Data items
---*---

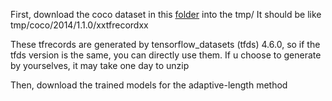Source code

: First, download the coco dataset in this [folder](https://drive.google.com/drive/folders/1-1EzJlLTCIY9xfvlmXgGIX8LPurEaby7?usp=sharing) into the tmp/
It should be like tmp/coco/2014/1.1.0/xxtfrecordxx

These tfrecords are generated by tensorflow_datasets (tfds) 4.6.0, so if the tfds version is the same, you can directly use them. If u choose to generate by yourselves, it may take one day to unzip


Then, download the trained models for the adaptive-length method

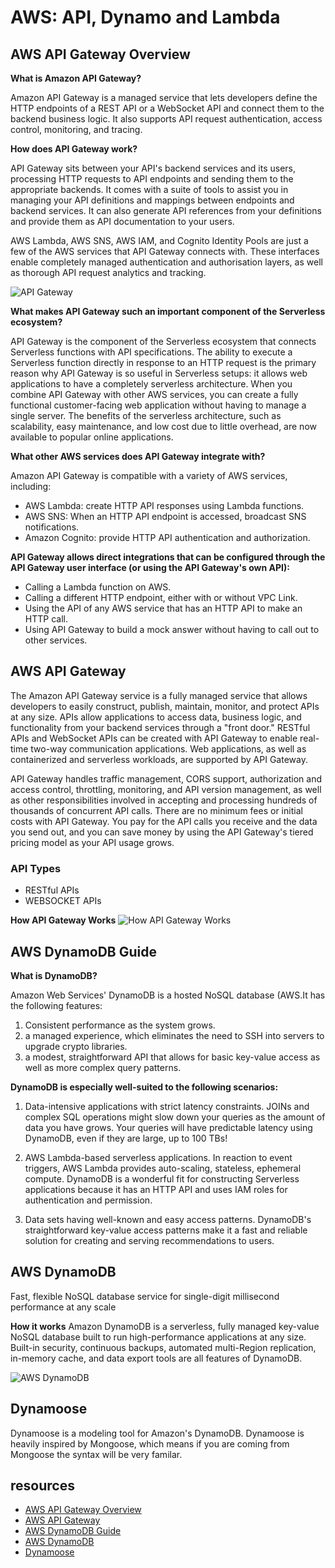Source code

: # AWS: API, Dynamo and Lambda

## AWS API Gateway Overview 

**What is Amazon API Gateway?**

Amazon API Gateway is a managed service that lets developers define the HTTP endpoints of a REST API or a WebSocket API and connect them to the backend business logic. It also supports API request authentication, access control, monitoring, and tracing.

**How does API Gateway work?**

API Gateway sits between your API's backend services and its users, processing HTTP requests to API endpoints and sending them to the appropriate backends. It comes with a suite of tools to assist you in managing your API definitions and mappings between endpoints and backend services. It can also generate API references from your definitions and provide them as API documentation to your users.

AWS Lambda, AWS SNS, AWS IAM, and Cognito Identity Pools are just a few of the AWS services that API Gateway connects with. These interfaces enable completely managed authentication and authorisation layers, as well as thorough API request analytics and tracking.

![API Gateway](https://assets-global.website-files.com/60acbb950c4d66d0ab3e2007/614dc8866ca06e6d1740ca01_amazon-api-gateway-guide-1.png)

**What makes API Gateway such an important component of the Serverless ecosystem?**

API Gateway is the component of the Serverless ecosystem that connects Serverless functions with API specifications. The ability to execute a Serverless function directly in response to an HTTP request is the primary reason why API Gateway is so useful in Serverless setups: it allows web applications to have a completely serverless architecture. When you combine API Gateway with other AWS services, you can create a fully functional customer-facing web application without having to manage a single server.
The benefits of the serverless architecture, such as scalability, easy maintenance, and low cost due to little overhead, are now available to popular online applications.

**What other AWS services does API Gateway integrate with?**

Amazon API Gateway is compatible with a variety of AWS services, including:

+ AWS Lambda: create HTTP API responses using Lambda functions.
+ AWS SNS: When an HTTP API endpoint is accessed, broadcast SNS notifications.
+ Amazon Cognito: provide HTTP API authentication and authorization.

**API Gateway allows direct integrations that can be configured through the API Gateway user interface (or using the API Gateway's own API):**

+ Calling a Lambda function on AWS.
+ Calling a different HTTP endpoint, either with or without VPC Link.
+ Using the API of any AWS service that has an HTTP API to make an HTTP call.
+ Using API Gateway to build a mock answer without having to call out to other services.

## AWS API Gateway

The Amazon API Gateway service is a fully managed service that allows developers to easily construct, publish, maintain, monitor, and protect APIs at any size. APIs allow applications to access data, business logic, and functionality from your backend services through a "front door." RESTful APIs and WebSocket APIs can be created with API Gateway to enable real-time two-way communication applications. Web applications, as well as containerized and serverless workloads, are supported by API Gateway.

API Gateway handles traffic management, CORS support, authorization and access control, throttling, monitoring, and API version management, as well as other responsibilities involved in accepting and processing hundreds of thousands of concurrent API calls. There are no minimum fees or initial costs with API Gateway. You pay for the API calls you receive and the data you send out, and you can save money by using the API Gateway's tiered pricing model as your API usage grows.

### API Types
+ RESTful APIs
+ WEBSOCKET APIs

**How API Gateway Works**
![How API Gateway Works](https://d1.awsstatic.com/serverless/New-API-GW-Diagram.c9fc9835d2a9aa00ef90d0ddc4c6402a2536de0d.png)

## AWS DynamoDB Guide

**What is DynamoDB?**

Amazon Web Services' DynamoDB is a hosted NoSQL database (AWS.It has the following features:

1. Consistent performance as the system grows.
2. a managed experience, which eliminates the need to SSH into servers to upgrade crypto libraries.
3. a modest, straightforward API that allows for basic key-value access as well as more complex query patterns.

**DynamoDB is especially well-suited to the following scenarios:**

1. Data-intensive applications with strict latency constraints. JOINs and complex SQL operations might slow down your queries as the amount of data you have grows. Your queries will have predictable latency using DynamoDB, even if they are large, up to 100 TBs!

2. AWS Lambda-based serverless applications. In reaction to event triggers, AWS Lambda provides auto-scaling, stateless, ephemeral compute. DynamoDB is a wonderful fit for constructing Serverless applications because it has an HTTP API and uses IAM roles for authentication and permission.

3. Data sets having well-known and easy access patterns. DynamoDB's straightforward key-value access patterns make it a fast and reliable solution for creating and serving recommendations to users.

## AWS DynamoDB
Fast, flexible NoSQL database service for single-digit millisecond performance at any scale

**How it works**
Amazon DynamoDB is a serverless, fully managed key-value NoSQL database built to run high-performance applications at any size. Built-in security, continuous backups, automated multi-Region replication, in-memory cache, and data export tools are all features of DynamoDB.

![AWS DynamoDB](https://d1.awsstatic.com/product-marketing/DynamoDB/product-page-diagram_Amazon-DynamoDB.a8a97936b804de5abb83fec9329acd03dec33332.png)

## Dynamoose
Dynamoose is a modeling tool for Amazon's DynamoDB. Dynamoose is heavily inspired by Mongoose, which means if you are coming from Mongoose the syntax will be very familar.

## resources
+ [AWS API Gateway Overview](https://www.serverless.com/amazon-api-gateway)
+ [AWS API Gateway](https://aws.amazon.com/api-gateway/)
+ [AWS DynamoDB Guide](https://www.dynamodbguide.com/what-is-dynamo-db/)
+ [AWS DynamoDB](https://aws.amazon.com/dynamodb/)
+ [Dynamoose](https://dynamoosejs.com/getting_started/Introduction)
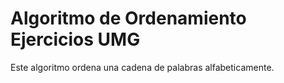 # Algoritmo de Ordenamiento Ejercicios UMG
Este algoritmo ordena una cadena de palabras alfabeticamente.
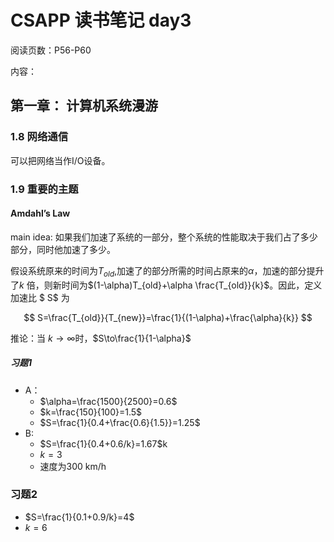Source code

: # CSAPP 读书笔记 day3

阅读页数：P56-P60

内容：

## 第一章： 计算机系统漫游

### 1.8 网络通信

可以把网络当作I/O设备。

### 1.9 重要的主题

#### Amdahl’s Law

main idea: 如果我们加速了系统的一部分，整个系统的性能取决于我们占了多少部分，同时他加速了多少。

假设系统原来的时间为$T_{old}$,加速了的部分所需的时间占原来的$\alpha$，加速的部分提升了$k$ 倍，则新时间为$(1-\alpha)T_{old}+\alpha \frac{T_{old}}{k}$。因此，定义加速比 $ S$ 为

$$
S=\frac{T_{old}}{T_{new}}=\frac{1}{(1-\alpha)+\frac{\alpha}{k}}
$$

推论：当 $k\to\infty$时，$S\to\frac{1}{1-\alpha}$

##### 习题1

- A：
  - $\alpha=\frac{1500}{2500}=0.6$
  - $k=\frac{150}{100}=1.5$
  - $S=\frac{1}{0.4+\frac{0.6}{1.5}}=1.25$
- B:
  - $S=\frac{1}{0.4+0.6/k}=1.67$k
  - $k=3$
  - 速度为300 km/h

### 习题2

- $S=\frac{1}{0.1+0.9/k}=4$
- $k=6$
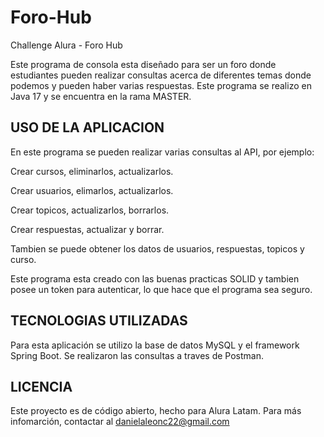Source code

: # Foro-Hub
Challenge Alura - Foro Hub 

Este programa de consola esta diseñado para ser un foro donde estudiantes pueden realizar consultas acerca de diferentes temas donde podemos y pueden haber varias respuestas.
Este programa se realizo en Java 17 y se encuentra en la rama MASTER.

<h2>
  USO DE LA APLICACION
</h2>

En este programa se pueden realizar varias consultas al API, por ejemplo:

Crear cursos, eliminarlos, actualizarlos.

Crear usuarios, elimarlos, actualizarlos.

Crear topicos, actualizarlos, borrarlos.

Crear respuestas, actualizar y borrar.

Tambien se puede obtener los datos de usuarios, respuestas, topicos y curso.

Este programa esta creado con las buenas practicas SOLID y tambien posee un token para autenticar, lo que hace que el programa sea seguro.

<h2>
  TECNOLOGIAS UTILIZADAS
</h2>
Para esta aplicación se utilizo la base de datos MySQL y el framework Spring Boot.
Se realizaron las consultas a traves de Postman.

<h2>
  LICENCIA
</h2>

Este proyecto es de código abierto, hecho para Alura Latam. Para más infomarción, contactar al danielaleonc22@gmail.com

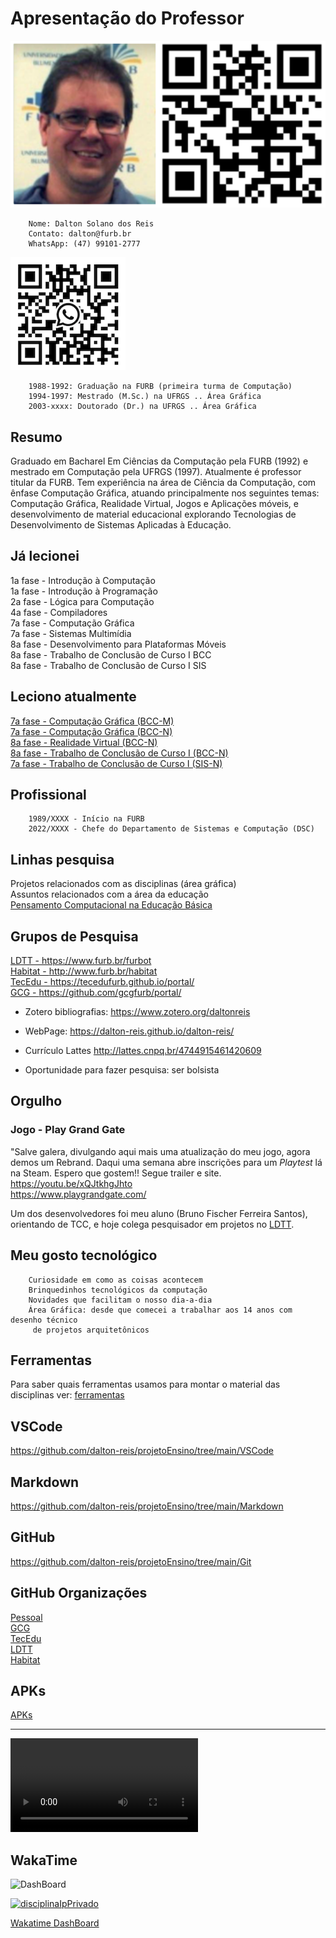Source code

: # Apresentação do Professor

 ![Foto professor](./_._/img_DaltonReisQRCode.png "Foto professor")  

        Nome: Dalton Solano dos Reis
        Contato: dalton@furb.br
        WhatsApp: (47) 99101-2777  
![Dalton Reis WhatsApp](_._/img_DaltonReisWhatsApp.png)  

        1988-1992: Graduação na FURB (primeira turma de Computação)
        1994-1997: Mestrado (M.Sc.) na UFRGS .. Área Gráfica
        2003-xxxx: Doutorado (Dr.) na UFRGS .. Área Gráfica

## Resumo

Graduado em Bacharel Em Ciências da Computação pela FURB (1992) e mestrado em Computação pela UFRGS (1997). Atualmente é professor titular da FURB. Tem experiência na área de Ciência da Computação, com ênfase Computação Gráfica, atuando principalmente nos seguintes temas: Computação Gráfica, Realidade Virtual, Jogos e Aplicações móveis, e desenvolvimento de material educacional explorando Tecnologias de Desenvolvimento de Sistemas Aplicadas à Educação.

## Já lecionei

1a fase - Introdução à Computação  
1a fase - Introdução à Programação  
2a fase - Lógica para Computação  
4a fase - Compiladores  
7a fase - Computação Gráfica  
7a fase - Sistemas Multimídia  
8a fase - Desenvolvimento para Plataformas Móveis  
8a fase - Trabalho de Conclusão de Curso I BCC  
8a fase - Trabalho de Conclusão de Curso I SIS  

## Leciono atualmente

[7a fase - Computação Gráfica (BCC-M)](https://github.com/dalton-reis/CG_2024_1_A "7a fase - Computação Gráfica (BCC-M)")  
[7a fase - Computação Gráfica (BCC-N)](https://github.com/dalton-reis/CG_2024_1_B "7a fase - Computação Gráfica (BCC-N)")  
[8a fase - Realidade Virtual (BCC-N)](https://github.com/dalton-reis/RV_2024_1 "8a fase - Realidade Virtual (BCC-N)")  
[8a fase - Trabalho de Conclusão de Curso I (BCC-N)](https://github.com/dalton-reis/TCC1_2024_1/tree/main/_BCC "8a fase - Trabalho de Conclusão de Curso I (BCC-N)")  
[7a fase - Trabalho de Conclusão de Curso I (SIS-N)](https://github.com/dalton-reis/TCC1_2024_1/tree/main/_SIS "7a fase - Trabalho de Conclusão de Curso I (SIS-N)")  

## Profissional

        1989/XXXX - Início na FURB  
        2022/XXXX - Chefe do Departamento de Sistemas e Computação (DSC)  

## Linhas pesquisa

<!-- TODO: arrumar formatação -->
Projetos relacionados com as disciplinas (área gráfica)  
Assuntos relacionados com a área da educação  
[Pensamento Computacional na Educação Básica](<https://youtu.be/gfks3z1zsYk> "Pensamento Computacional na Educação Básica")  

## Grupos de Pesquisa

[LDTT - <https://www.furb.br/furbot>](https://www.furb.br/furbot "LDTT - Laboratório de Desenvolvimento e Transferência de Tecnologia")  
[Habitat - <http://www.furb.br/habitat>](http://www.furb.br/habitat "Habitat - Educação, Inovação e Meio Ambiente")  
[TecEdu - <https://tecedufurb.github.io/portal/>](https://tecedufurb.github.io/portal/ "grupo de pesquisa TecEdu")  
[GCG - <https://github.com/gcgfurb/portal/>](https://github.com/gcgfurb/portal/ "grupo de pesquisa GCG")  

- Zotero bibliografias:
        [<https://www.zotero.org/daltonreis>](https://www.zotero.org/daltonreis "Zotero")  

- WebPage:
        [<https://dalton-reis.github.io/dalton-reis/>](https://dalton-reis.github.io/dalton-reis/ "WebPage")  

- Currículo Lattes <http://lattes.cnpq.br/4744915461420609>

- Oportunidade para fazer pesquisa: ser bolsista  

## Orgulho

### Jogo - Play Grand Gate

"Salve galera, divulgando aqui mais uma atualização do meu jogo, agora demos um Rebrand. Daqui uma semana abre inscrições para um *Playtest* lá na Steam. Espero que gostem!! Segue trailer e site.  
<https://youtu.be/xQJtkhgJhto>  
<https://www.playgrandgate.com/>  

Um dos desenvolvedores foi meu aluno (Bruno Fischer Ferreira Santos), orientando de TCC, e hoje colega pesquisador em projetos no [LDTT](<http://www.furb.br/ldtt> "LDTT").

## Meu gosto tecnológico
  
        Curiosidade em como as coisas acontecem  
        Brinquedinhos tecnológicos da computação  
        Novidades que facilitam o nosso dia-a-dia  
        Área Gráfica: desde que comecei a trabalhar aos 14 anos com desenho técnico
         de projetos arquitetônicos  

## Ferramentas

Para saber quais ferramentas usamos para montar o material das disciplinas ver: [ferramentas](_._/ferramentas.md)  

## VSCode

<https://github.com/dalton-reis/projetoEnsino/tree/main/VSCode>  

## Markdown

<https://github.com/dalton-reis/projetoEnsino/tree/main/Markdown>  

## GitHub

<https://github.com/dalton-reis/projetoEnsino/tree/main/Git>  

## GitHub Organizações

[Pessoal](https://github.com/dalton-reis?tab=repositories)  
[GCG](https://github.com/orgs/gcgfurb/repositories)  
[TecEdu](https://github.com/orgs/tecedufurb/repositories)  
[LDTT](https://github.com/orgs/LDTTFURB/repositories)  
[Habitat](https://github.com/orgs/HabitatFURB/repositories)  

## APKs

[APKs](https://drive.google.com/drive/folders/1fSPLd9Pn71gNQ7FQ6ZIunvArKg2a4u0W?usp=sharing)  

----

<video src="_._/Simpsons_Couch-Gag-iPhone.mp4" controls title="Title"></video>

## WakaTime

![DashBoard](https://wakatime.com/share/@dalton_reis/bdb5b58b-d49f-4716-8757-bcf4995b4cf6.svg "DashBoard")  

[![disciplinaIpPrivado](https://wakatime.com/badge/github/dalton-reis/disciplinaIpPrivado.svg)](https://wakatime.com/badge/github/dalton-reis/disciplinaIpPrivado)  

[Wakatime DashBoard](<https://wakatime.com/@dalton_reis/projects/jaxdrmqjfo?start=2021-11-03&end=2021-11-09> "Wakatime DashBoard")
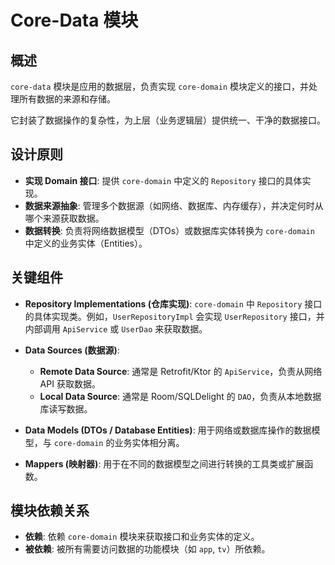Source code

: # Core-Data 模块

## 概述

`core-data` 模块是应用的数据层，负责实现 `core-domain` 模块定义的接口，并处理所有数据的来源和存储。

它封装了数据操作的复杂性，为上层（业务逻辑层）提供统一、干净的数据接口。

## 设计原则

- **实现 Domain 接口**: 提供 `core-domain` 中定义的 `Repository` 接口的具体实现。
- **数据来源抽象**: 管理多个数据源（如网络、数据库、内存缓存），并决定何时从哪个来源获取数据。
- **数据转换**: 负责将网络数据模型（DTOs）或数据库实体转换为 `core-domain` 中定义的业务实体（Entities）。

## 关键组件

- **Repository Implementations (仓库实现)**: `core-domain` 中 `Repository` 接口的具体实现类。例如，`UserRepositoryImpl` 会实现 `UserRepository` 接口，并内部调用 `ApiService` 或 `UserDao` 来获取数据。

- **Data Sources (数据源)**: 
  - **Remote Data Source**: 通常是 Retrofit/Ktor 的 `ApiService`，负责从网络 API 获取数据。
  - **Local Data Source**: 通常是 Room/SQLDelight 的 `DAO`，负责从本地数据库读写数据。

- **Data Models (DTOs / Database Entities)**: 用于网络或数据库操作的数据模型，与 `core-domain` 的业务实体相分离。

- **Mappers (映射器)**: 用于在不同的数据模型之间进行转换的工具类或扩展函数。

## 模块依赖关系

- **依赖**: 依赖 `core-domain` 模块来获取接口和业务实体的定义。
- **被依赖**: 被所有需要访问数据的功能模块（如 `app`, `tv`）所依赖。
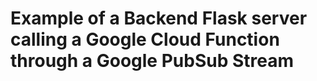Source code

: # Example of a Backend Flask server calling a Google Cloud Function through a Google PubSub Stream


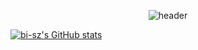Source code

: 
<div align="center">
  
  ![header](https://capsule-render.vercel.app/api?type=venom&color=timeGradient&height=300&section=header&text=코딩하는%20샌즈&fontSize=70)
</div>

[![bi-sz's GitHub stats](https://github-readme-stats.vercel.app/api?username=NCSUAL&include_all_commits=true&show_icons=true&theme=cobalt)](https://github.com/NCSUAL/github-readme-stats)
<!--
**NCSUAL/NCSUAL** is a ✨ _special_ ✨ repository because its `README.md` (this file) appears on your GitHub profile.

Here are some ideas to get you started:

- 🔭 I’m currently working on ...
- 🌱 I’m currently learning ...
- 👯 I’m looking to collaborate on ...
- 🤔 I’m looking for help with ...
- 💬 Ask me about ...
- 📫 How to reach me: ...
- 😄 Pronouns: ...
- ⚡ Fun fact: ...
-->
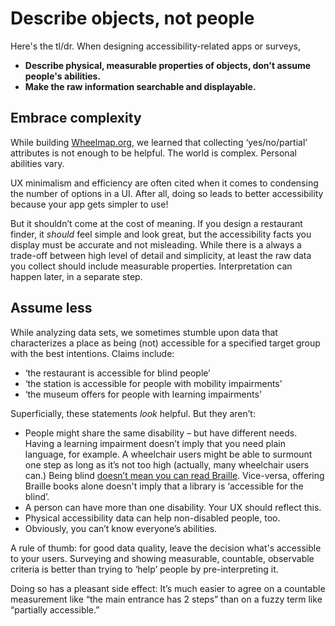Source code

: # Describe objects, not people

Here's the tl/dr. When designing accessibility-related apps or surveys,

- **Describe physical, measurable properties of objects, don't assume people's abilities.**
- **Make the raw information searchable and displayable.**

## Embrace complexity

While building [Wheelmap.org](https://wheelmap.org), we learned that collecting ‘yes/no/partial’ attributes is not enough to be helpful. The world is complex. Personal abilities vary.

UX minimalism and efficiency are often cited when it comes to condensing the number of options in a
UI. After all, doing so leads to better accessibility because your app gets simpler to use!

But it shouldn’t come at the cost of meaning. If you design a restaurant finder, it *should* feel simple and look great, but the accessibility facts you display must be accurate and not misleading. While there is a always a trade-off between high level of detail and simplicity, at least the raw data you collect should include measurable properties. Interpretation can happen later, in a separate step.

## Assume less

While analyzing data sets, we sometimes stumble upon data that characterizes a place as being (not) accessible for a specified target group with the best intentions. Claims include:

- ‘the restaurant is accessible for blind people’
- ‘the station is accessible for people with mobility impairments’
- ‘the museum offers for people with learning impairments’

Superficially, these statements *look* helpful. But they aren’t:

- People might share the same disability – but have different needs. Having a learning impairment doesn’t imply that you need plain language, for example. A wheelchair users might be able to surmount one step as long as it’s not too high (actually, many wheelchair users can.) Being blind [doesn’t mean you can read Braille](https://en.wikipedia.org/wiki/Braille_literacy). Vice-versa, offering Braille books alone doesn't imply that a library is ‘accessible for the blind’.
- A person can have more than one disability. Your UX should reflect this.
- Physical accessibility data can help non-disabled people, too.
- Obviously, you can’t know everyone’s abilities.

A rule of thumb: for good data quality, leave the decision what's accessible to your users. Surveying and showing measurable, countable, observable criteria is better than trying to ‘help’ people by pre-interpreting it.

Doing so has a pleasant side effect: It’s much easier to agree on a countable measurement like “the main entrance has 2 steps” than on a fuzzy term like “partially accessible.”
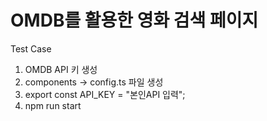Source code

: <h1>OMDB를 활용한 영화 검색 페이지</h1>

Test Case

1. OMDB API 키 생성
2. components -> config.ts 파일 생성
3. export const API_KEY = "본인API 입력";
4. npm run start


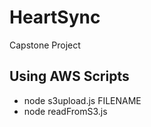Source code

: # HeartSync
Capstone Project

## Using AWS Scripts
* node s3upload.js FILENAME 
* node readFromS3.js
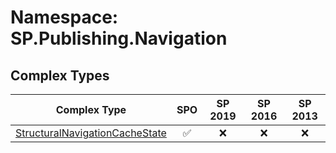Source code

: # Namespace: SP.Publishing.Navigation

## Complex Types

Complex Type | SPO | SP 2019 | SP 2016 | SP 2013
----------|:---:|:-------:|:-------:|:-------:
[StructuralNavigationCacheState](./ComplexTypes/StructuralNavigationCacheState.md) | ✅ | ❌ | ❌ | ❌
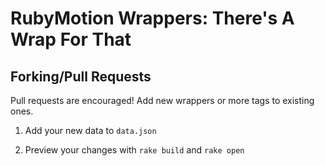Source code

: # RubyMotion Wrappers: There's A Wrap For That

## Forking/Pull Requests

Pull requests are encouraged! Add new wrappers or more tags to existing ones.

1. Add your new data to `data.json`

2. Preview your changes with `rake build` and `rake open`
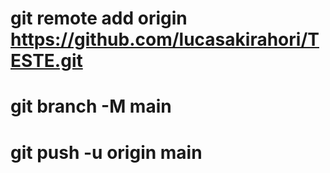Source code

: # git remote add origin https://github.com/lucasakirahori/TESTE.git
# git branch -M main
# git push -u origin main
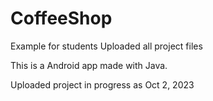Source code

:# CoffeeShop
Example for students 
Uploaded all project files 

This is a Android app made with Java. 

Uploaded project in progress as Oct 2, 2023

---*---

• PROBLEM REQUIREMENTS
Reproduce exactly the lines of the data above that run from the line with "# Core-Data 模块" down to the line with "While building [Wheelmap.org](https://wheelmap.org), we", both ends included. Pictures do not belong in the copy.

• RESPONSE AREA
: # Core-Data 模块

## 概述

`core-data` 模块是应用的数据层，负责实现 `core-domain` 模块定义的接口，并处理所有数据的来源和存储。

它封装了数据操作的复杂性，为上层（业务逻辑层）提供统一、干净的数据接口。

## 设计原则

- **实现 Domain 接口**: 提供 `core-domain` 中定义的 `Repository` 接口的具体实现。
- **数据来源抽象**: 管理多个数据源（如网络、数据库、内存缓存），并决定何时从哪个来源获取数据。
- **数据转换**: 负责将网络数据模型（DTOs）或数据库实体转换为 `core-domain` 中定义的业务实体（Entities）。

## 关键组件

- **Repository Implementations (仓库实现)**: `core-domain` 中 `Repository` 接口的具体实现类。例如，`UserRepositoryImpl` 会实现 `UserRepository` 接口，并内部调用 `ApiService` 或 `UserDao` 来获取数据。

- **Data Sources (数据源)**: 
  - **Remote Data Source**: 通常是 Retrofit/Ktor 的 `ApiService`，负责从网络 API 获取数据。
  - **Local Data Source**: 通常是 Room/SQLDelight 的 `DAO`，负责从本地数据库读写数据。

- **Data Models (DTOs / Database Entities)**: 用于网络或数据库操作的数据模型，与 `core-domain` 的业务实体相分离。

- **Mappers (映射器)**: 用于在不同的数据模型之间进行转换的工具类或扩展函数。

## 模块依赖关系

- **依赖**: 依赖 `core-domain` 模块来获取接口和业务实体的定义。
- **被依赖**: 被所有需要访问数据的功能模块（如 `app`, `tv`）所依赖。
Source code

: # Example of a Backend Flask server calling a Google Cloud Function through a Google PubSub Stream


Source code

: 
<div align="center">
  
  ![header](https://capsule-render.vercel.app/api?type=venom&color=timeGradient&height=300&section=header&text=코딩하는%20샌즈&fontSize=70)
</div>

[![bi-sz's GitHub stats](https://github-readme-stats.vercel.app/api?username=NCSUAL&include_all_commits=true&show_icons=true&theme=cobalt)](https://github.com/NCSUAL/github-readme-stats)
<!--
**NCSUAL/NCSUAL** is a ✨ _special_ ✨ repository because its `README.md` (this file) appears on your GitHub profile.

Here are some ideas to get you started:

- 🔭 I’m currently working on ...
- 🌱 I’m currently learning ...
- 👯 I’m looking to collaborate on ...
- 🤔 I’m looking for help with ...
- 💬 Ask me about ...
- 📫 How to reach me: ...
- 😄 Pronouns: ...
- ⚡ Fun fact: ...
-->
Source code

: # Describe objects, not people

Here's the tl/dr. When designing accessibility-related apps or surveys,

- **Describe physical, measurable properties of objects, don't assume people's abilities.**
- **Make the raw information searchable and displayable.**

## Embrace complexity

While building [Wheelmap.org](https://wheelmap.org), we learned that collecting ‘yes/no/partial’ attributes is not enough to be helpful. The world is complex. Personal abilities vary.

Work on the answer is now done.